How important are educational events, networking opportunities and off-the-show floor happenings to your shows?
CD: In some ways, they are more important than they used to be. There are a lot of people who come to the show specifically to go to an educational event. We had more than 5,000 people attend our seminars at the last show.
KH: [Compared with] past shows, they are somewhat more important now. The pace of change in business has increased quite a bit over the past decade. To keep up with changes in the business landscape, you really have to pay attention and not blink. It’s become more important to come to the show to tap into those trends.
EK: The reason they’re so valid is that people want information and people like to go to events at the show after hours. The footwear industry is a very tight one and they like being with each other, they like socializing and being part of the charity programs such as Soles4Souls and Two Ten Footwear Foundation. All these events are very important to the footwear industry.
JM: Our emphasis [on events] is purely social. We have chosen over the years to not do those educational programs that take up mornings and lunches. People in this market prefer to spend their time working.

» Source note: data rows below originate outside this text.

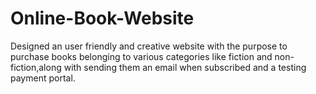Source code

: # Online-Book-Website
Designed an user friendly and creative website with the purpose to purchase books belonging to various categories like fiction and non-fiction,along with sending them an email when subscribed and a testing payment portal.
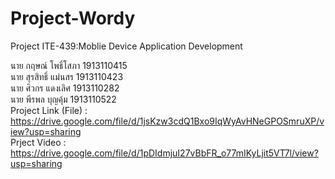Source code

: # Project-Wordy
Project ITE-439:Moblie Device Application Development

นาย กฤษณ์ โพธิ์โสภา 1913110415  
นาย สุรสิทธิ์ แม่นสร 1913110423  
นาย ศิวกร แดงเลิศ 1913110282  
นาย พีรพล บุญคุ้ม 1913110522  
Project Link (File) : https://drive.google.com/file/d/1jsKzw3cdQ1Bxo9IqWyAvHNeGPOSmruXP/view?usp=sharing  
Prject Video : https://drive.google.com/file/d/1pDIdmjuI27vBbFR_o77mIKyLjit5VT7l/view?usp=sharing  
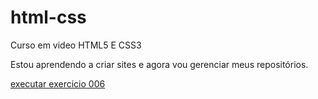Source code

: # html-css
 Curso em video HTML5 E CSS3

Estou aprendendo a criar sites e agora vou gerenciar meus repositórios.

<a href="https://chcrocs.github.io/html-css/codigos/desafios/d012/index.html"> executar exercicio 006
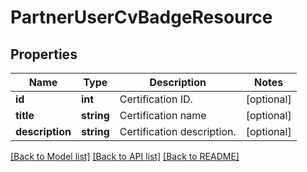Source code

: # PartnerUserCvBadgeResource

## Properties
Name | Type | Description | Notes
------------ | ------------- | ------------- | -------------
**id** | **int** | Certification ID. | [optional] 
**title** | **string** | Certification name | [optional] 
**description** | **string** | Certification description. | [optional] 

[[Back to Model list]](../README.md#documentation-for-models) [[Back to API list]](../README.md#documentation-for-api-endpoints) [[Back to README]](../README.md)


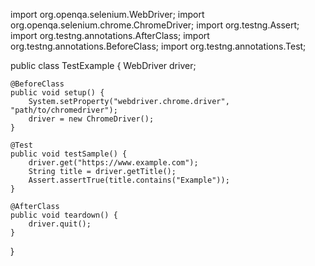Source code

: import org.openqa.selenium.WebDriver;
import org.openqa.selenium.chrome.ChromeDriver;
import org.testng.Assert;
import org.testng.annotations.AfterClass;
import org.testng.annotations.BeforeClass;
import org.testng.annotations.Test;

public class TestExample {
    WebDriver driver;

    @BeforeClass
    public void setup() {
        System.setProperty("webdriver.chrome.driver", "path/to/chromedriver");
        driver = new ChromeDriver();
    }

    @Test
    public void testSample() {
        driver.get("https://www.example.com");
        String title = driver.getTitle();
        Assert.assertTrue(title.contains("Example"));
    }

    @AfterClass
    public void teardown() {
        driver.quit();
    }
}

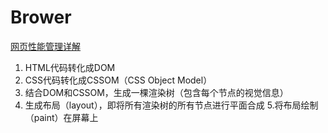 # Brower

[网页性能管理详解]("http://www.ruanyifeng.com/blog/2015/09/web-page-performance-in-depth.html")

1. HTML代码转化成DOM
2. CSS代码转化成CSSOM（CSS Object Model）
3. 结合DOM和CSSOM，生成一棵渲染树（包含每个节点的视觉信息）
4. 生成布局（layout），即将所有渲染树的所有节点进行平面合成
5.将布局绘制（paint）在屏幕上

LCO: [Educational events are] very important. I know if I was a buyer I certainly would want to know what the trends were going forward so I would know how to buy for the upcoming season.

 

Are you addressing rising sourcing costs?
CD: The big way we can address this is through education. Having a sourcing show that happens at the same time as our fashion shows is a big benefit to the exhibitors.
KH: We have covered that in a seminar series and there will be more of that this time.
EK: As part of our seminar series, there will be three or four [discussions dedicated to] this topic.
JM: Unfortunately, we’re not the type of organization that can step in and have any influence there.
LCO: At the end of the day, companies are looking at their bottom lines, and that’s making them take a close look at trade shows to figure out what’s best for them. The best thing we can do is offer them a great show to sell more product.